-- ACTIVITY --
Please reproduce the entries in full. Keep every character the same.

(DATA TO PROCESS)

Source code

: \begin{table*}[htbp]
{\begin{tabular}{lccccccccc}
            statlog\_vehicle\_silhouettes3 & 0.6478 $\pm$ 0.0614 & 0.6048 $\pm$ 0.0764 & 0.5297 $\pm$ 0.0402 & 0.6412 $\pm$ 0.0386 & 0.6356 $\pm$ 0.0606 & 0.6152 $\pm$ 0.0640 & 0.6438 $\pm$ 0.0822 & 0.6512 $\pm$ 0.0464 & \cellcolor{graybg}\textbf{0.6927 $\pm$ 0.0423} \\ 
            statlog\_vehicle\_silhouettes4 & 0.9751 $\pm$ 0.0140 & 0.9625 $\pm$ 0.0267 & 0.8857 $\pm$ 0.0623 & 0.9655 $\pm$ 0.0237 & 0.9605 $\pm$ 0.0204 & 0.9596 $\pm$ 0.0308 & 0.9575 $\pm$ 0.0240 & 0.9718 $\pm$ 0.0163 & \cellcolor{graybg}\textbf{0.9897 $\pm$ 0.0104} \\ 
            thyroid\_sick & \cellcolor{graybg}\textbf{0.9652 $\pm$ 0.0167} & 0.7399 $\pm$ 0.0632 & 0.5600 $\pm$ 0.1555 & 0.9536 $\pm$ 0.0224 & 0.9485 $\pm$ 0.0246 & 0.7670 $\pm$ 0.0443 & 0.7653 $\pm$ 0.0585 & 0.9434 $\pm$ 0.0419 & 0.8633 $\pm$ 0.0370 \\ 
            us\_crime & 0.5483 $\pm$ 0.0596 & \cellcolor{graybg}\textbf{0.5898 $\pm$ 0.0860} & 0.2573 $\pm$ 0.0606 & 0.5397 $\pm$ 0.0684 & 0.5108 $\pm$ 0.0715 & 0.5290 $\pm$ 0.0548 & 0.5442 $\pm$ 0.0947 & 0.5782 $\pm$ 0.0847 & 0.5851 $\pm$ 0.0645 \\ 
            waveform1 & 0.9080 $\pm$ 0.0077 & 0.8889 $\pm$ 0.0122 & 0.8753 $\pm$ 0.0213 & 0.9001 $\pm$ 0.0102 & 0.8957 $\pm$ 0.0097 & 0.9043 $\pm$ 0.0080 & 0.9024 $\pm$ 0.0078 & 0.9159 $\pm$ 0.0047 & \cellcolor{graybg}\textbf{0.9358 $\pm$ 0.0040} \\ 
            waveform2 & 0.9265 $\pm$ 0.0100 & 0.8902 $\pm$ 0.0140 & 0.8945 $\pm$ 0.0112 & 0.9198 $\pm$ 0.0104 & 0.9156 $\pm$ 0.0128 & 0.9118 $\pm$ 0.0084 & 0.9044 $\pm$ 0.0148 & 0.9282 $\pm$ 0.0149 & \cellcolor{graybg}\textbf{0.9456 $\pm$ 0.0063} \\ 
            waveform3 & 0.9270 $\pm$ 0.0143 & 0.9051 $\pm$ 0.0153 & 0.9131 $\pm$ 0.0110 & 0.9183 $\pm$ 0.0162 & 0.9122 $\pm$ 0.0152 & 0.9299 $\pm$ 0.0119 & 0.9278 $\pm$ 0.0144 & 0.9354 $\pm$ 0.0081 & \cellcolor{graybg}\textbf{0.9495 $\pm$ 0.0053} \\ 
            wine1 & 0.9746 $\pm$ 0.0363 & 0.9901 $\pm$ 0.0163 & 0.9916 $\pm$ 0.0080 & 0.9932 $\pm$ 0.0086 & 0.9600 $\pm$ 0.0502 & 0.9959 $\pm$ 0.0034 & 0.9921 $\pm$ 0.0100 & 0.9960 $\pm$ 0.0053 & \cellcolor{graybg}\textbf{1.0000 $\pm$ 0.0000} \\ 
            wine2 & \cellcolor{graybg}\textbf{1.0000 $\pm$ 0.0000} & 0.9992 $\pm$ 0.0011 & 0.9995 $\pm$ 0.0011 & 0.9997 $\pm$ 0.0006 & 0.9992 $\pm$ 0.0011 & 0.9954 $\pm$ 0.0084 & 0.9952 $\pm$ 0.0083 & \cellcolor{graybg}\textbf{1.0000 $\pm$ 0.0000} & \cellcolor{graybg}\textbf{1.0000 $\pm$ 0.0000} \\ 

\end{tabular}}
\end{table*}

(End DATA TO PROCESS)

-- YOUR RESPONSE --
Source code

: \begin{table*}[htbp]
{\begin{tabular}{lccccccccc}
            statlog\_vehicle\_silhouettes3 & 0.6478 $\pm$ 0.0614 & 0.6048 $\pm$ 0.0764 & 0.5297 $\pm$ 0.0402 & 0.6412 $\pm$ 0.0386 & 0.6356 $\pm$ 0.0606 & 0.6152 $\pm$ 0.0640 & 0.6438 $\pm$ 0.0822 & 0.6512 $\pm$ 0.0464 & \cellcolor{graybg}\textbf{0.6927 $\pm$ 0.0423} \\ 
            statlog\_vehicle\_silhouettes4 & 0.9751 $\pm$ 0.0140 & 0.9625 $\pm$ 0.0267 & 0.8857 $\pm$ 0.0623 & 0.9655 $\pm$ 0.0237 & 0.9605 $\pm$ 0.0204 & 0.9596 $\pm$ 0.0308 & 0.9575 $\pm$ 0.0240 & 0.9718 $\pm$ 0.0163 & \cellcolor{graybg}\textbf{0.9897 $\pm$ 0.0104} \\ 
            thyroid\_sick & \cellcolor{graybg}\textbf{0.9652 $\pm$ 0.0167} & 0.7399 $\pm$ 0.0632 & 0.5600 $\pm$ 0.1555 & 0.9536 $\pm$ 0.0224 & 0.9485 $\pm$ 0.0246 & 0.7670 $\pm$ 0.0443 & 0.7653 $\pm$ 0.0585 & 0.9434 $\pm$ 0.0419 & 0.8633 $\pm$ 0.0370 \\ 
            us\_crime & 0.5483 $\pm$ 0.0596 & \cellcolor{graybg}\textbf{0.5898 $\pm$ 0.0860} & 0.2573 $\pm$ 0.0606 & 0.5397 $\pm$ 0.0684 & 0.5108 $\pm$ 0.0715 & 0.5290 $\pm$ 0.0548 & 0.5442 $\pm$ 0.0947 & 0.5782 $\pm$ 0.0847 & 0.5851 $\pm$ 0.0645 \\ 
            waveform1 & 0.9080 $\pm$ 0.0077 & 0.8889 $\pm$ 0.0122 & 0.8753 $\pm$ 0.0213 & 0.9001 $\pm$ 0.0102 & 0.8957 $\pm$ 0.0097 & 0.9043 $\pm$ 0.0080 & 0.9024 $\pm$ 0.0078 & 0.9159 $\pm$ 0.0047 & \cellcolor{graybg}\textbf{0.9358 $\pm$ 0.0040} \\ 
            waveform2 & 0.9265 $\pm$ 0.0100 & 0.8902 $\pm$ 0.0140 & 0.8945 $\pm$ 0.0112 & 0.9198 $\pm$ 0.0104 & 0.9156 $\pm$ 0.0128 & 0.9118 $\pm$ 0.0084 & 0.9044 $\pm$ 0.0148 & 0.9282 $\pm$ 0.0149 & \cellcolor{graybg}\textbf{0.9456 $\pm$ 0.0063} \\ 
            waveform3 & 0.9270 $\pm$ 0.0143 & 0.9051 $\pm$ 0.0153 & 0.9131 $\pm$ 0.0110 & 0.9183 $\pm$ 0.0162 & 0.9122 $\pm$ 0.0152 & 0.9299 $\pm$ 0.0119 & 0.9278 $\pm$ 0.0144 & 0.9354 $\pm$ 0.0081 & \cellcolor{graybg}\textbf{0.9495 $\pm$ 0.0053} \\ 
            wine1 & 0.9746 $\pm$ 0.0363 & 0.9901 $\pm$ 0.0163 & 0.9916 $\pm$ 0.0080 & 0.9932 $\pm$ 0.0086 & 0.9600 $\pm$ 0.0502 & 0.9959 $\pm$ 0.0034 & 0.9921 $\pm$ 0.0100 & 0.9960 $\pm$ 0.0053 & \cellcolor{graybg}\textbf{1.0000 $\pm$ 0.0000} \\ 
            wine2 & \cellcolor{graybg}\textbf{1.0000 $\pm$ 0.0000} & 0.9992 $\pm$ 0.0011 & 0.9995 $\pm$ 0.0011 & 0.9997 $\pm$ 0.0006 & 0.9992 $\pm$ 0.0011 & 0.9954 $\pm$ 0.0084 & 0.9952 $\pm$ 0.0083 & \cellcolor{graybg}\textbf{1.0000 $\pm$ 0.0000} & \cellcolor{graybg}\textbf{1.0000 $\pm$ 0.0000} \\ 

\end{tabular}}
\end{table*}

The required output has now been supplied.